What the task requires: Copy every record verbatim but exclude the pictures.

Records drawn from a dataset
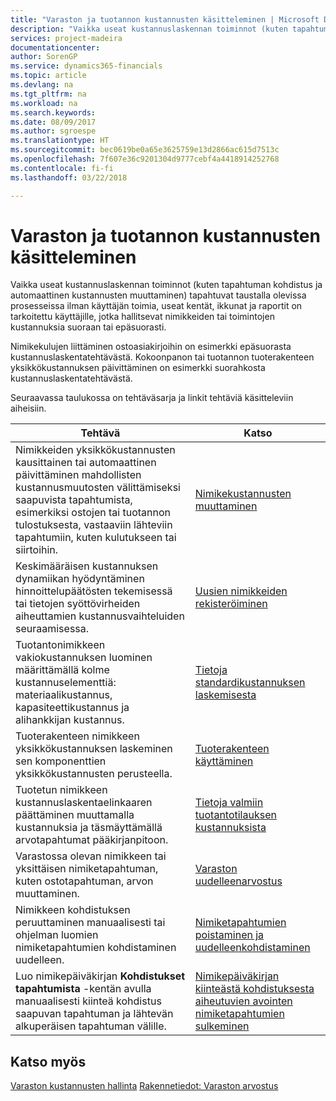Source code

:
 ```yaml
---
title: "Varaston ja tuotannon kustannusten käsitteleminen | Microsoft Docs"
description: "Vaikka useat kustannuslaskennan toiminnot (kuten tapahtuman kohdistus ja automaattinen kustannusten muuttaminen) tapahtuvat taustalla olevissa prosesseissa ilman käyttäjän toimia, useat kentät, ikkunat ja raportit on tarkoitettu käyttäjille, jotka hallitsevat nimikkeiden tai toimintojen kustannuksia suoraan tai epäsuorasti."
services: project-madeira
documentationcenter: 
author: SorenGP
ms.service: dynamics365-financials
ms.topic: article
ms.devlang: na
ms.tgt_pltfrm: na
ms.workload: na
ms.search.keywords: 
ms.date: 08/09/2017
ms.author: sgroespe
ms.translationtype: HT
ms.sourcegitcommit: bec0619be0a65e3625759e13d2866ac615d7513c
ms.openlocfilehash: 7f607e36c9201304d9777cebf4a4418914252768
ms.contentlocale: fi-fi
ms.lasthandoff: 03/22/2018

---
```

# <a name="handling-inventory-and-manufacturing-costs"></a>Varaston ja tuotannon kustannusten käsitteleminen
Vaikka useat kustannuslaskennan toiminnot (kuten tapahtuman kohdistus ja automaattinen kustannusten muuttaminen) tapahtuvat taustalla olevissa prosesseissa ilman käyttäjän toimia, useat kentät, ikkunat ja raportit on tarkoitettu käyttäjille, jotka hallitsevat nimikkeiden tai toimintojen kustannuksia suoraan tai epäsuorasti.  

 Nimikekulujen liittäminen ostoasiakirjoihin on esimerkki epäsuorasta kustannuslaskentatehtävästä. Kokoonpanon tai tuotannon tuoterakenteen yksikkökustannuksen päivittäminen on esimerkki suorahkosta kustannuslaskentatehtävästä.  

 Seuraavassa taulukossa on tehtäväsarja ja linkit tehtäviä käsitteleviin aiheisiin.   

|**Tehtävä**|**Katso**|  
|------------|-------------|  
|Nimikkeiden yksikkökustannusten kausittainen tai automaattinen päivittäminen mahdollisten kustannusmuutosten välittämiseksi saapuvista tapahtumista, esimerkiksi ostojen tai tuotannon tulostuksesta, vastaaviin lähteviin tapahtumiin, kuten kulutukseen tai siirtoihin.|[Nimikekustannusten muuttaminen](inventory-how-adjust-item-costs.md)|  
|Keskimääräisen kustannuksen dynamiikan hyödyntäminen hinnoittelupäätösten tekemisessä tai tietojen syöttövirheiden aiheuttamien kustannusvaihteluiden seuraamisessa.|[Uusien nimikkeiden rekisteröiminen](inventory-how-register-new-items.md)|  
|Tuotantonimikkeen vakiokustannuksen luominen määrittämällä kolme kustannuselementtiä: materiaalikustannus, kapasiteettikustannus ja alihankkijan kustannus.|[Tietoja standardikustannuksen laskemisesta](finance-about-calculating-standard-cost.md)|  
|Tuoterakenteen nimikkeen yksikkökustannuksen laskeminen sen komponenttien yksikkökustannusten perusteella.|[Tuoterakenteen käyttäminen](inventory-how-work-BOMs.md)|  
|Tuotetun nimikkeen kustannuslaskentaelinkaaren päättäminen muuttamalla kustannuksia ja täsmäyttämällä arvotapahtumat pääkirjanpitoon.|[Tietoja valmiin tuotantotilauksen kustannuksista](finance-about-finished-production-order-costs.md)|  
|Varastossa olevan nimikkeen tai yksittäisen nimiketapahtuman, kuten ostotapahtuman, arvon muuttaminen.|[Varaston uudelleenarvostus](inventory-how-revalue-inventory.md)|
|Nimikkeen kohdistuksen peruuttaminen manuaalisesti tai ohjelman luomien nimiketapahtumien kohdistaminen uudelleen.|[Nimiketapahtumien poistaminen ja uudelleenkohdistaminen](finance-how-to-remove-and-reapply-item-entries.md)|  
|Luo nimikepäiväkirjan **Kohdistukset tapahtumista** -kentän avulla manuaalisesti kiinteä kohdistus saapuvan tapahtuman ja lähtevän alkuperäisen tapahtuman välille.|[Nimikepäiväkirjan kiinteästä kohdistuksesta aiheutuvien avointen nimiketapahtumien sulkeminen](finance-how-to-close-open-item-ledger-entries-resulting-from-fixed-application-in-the-item-journal.md)|  

## <a name="see-also"></a>Katso myös  
[Varaston kustannusten hallinta](finance-manage-inventory-costs.md)
[Rakennetiedot: Varaston arvostus](design-details-inventory-costing.md)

Exercise response:
Source code

:
 ```yaml
---
title: "Varaston ja tuotannon kustannusten käsitteleminen | Microsoft Docs"
description: "Vaikka useat kustannuslaskennan toiminnot (kuten tapahtuman kohdistus ja automaattinen kustannusten muuttaminen) tapahtuvat taustalla olevissa prosesseissa ilman käyttäjän toimia, useat kentät, ikkunat ja raportit on tarkoitettu käyttäjille, jotka hallitsevat nimikkeiden tai toimintojen kustannuksia suoraan tai epäsuorasti."
services: project-madeira
documentationcenter: 
author: SorenGP
ms.service: dynamics365-financials
ms.topic: article
ms.devlang: na
ms.tgt_pltfrm: na
ms.workload: na
ms.search.keywords: 
ms.date: 08/09/2017
ms.author: sgroespe
ms.translationtype: HT
ms.sourcegitcommit: bec0619be0a65e3625759e13d2866ac615d7513c
ms.openlocfilehash: 7f607e36c9201304d9777cebf4a4418914252768
ms.contentlocale: fi-fi
ms.lasthandoff: 03/22/2018

---
```

# <a name="handling-inventory-and-manufacturing-costs"></a>Varaston ja tuotannon kustannusten käsitteleminen
Vaikka useat kustannuslaskennan toiminnot (kuten tapahtuman kohdistus ja automaattinen kustannusten muuttaminen) tapahtuvat taustalla olevissa prosesseissa ilman käyttäjän toimia, useat kentät, ikkunat ja raportit on tarkoitettu käyttäjille, jotka hallitsevat nimikkeiden tai toimintojen kustannuksia suoraan tai epäsuorasti.  

 Nimikekulujen liittäminen ostoasiakirjoihin on esimerkki epäsuorasta kustannuslaskentatehtävästä. Kokoonpanon tai tuotannon tuoterakenteen yksikkökustannuksen päivittäminen on esimerkki suorahkosta kustannuslaskentatehtävästä.  

 Seuraavassa taulukossa on tehtäväsarja ja linkit tehtäviä käsitteleviin aiheisiin.   

|**Tehtävä**|**Katso**|  
|------------|-------------|  
|Nimikkeiden yksikkökustannusten kausittainen tai automaattinen päivittäminen mahdollisten kustannusmuutosten välittämiseksi saapuvista tapahtumista, esimerkiksi ostojen tai tuotannon tulostuksesta, vastaaviin lähteviin tapahtumiin, kuten kulutukseen tai siirtoihin.|[Nimikekustannusten muuttaminen](inventory-how-adjust-item-costs.md)|  
|Keskimääräisen kustannuksen dynamiikan hyödyntäminen hinnoittelupäätösten tekemisessä tai tietojen syöttövirheiden aiheuttamien kustannusvaihteluiden seuraamisessa.|[Uusien nimikkeiden rekisteröiminen](inventory-how-register-new-items.md)|  
|Tuotantonimikkeen vakiokustannuksen luominen määrittämällä kolme kustannuselementtiä: materiaalikustannus, kapasiteettikustannus ja alihankkijan kustannus.|[Tietoja standardikustannuksen laskemisesta](finance-about-calculating-standard-cost.md)|  
|Tuoterakenteen nimikkeen yksikkökustannuksen laskeminen sen komponenttien yksikkökustannusten perusteella.|[Tuoterakenteen käyttäminen](inventory-how-work-BOMs.md)|  
|Tuotetun nimikkeen kustannuslaskentaelinkaaren päättäminen muuttamalla kustannuksia ja täsmäyttämällä arvotapahtumat pääkirjanpitoon.|[Tietoja valmiin tuotantotilauksen kustannuksista](finance-about-finished-production-order-costs.md)|  
|Varastossa olevan nimikkeen tai yksittäisen nimiketapahtuman, kuten ostotapahtuman, arvon muuttaminen.|[Varaston uudelleenarvostus](inventory-how-revalue-inventory.md)|
|Nimikkeen kohdistuksen peruuttaminen manuaalisesti tai ohjelman luomien nimiketapahtumien kohdistaminen uudelleen.|[Nimiketapahtumien poistaminen ja uudelleenkohdistaminen](finance-how-to-remove-and-reapply-item-entries.md)|  
|Luo nimikepäiväkirjan **Kohdistukset tapahtumista** -kentän avulla manuaalisesti kiinteä kohdistus saapuvan tapahtuman ja lähtevän alkuperäisen tapahtuman välille.|[Nimikepäiväkirjan kiinteästä kohdistuksesta aiheutuvien avointen nimiketapahtumien sulkeminen](finance-how-to-close-open-item-ledger-entries-resulting-from-fixed-application-in-the-item-journal.md)|  

## <a name="see-also"></a>Katso myös  
[Varaston kustannusten hallinta](finance-manage-inventory-costs.md)
[Rakennetiedot: Varaston arvostus](design-details-inventory-costing.md)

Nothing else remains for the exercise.